BC Council for Families
- Founded: 1977
- Type: Non-profit organization
- Location: 208-1600 West 6th Ave, Vancouver B.C. V6J 1R3;
- Region served: British Columbia, Canada
- Website: bccf.ca
- Formerly called: BC Council for the Family

= BC Council for Families =

Canadian nonprofit organization

The BC Council for Families is a Canadian nonprofit organization covering the province of British Columbia (BC).

Originally named the BC Council for the Family, the BC Council for Families is a British Columbian non-profit society founded in 1977. Emerging from the 1975–1976 BC Conference on the Family, it is the result of religious, community, and provincial government concerns over family issues.

The council's offices are currently located in Vancouver, British Columbia.

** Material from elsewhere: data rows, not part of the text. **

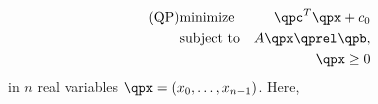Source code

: \begin{eqnarray*}
\mbox{(QP)}& \mbox{minimize} 
&\qpc^{T}\qpx+c_0 \\
&\mbox{subject to}   & A\qpx\qprel \qpb, \\
&                    & \qpx \geq 0
\end{eqnarray*}
in $n$ real variables $\qpx=(x_0,\ldots,x_{n-1})$.
Here, 
\begin{itemize}


\end{itemize}
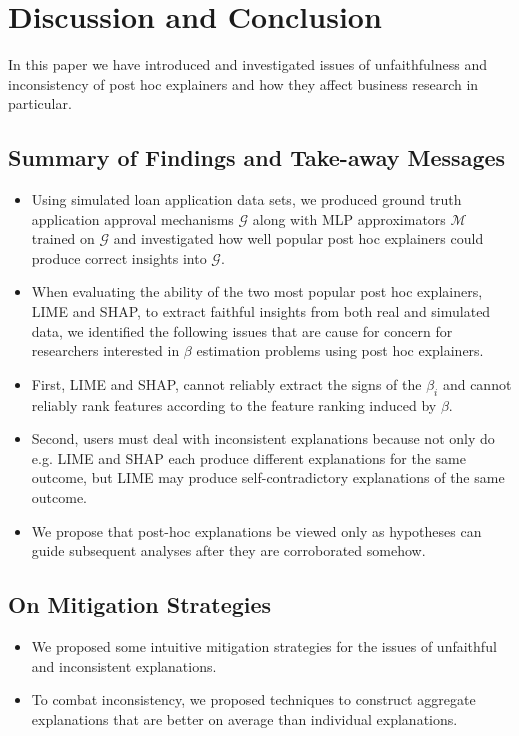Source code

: \documentclass[mnsc,blindrev]{informs3}
\begin{document}
\section{Discussion and Conclusion}
    \label{sec:discussion}
    In this paper we have introduced and investigated issues of unfaithfulness and inconsistency of post hoc explainers and how they affect business research in particular. 

    \subsection{Summary of Findings and Take-away Messages}
        \begin{itemize}
        \item Using simulated loan application data sets, we produced ground truth application approval mechanisms $\mathcal{G}$ along with MLP approximators $\mathcal{M}$ trained on $\mathcal{G}$ and investigated how well popular post hoc explainers could produce correct insights into $\mathcal{G}$. 

        \item When evaluating the ability of the two most popular post hoc explainers, LIME and SHAP, to extract faithful insights from both real and simulated data, we identified the following issues that are cause for concern for researchers interested in $\beta$ estimation problems using post hoc explainers. 
        
        \item First, LIME and SHAP, cannot reliably extract the signs of the $\beta_i$ and cannot reliably rank features according to the feature ranking induced by $\beta$. 
        
        \item Second, users must deal with inconsistent explanations because not only do e.g. LIME and SHAP each produce different explanations for the same outcome, but LIME may produce self-contradictory explanations of the same outcome. 

        \item We propose that post-hoc explanations be viewed only as hypotheses can guide subsequent analyses after they are corroborated somehow. 

        \end{itemize}
    \subsection{On Mitigation Strategies}
        \begin{itemize}
        \item We proposed some intuitive mitigation strategies for the issues of unfaithful and inconsistent explanations. 
    
        \item To combat inconsistency, we proposed techniques to construct aggregate explanations that are better on average than individual explanations. 
        \end{itemize}
\end{document}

They work to provide access to information, skills training, parent education, evidence-based research, and effective advocacy. The council maintains an active and positive role in local, provincial and national family initiatives.

==Training programs==

===Nobody's Perfect Parenting Program===
Since 1989, the BC Council for Families has provided assistance to group facilitators, distributed multi-language course materials, and administered on-going program coordination for Nobody's Perfect throughout British Columbia. The program today is provided in most communities province-wide.

Nobody's Perfect is a free national program first introduced in 1987 and to BC in 1989. It currently focuses on providing preventative education for at-risk parents of young children. By emphasizing community-based support networks, it aims to enhance parenting techniques and inspire confidence. Alongside two trained facilitators, these goals are achieved through the ongoing, voluntary participation of parents in guided group sessions.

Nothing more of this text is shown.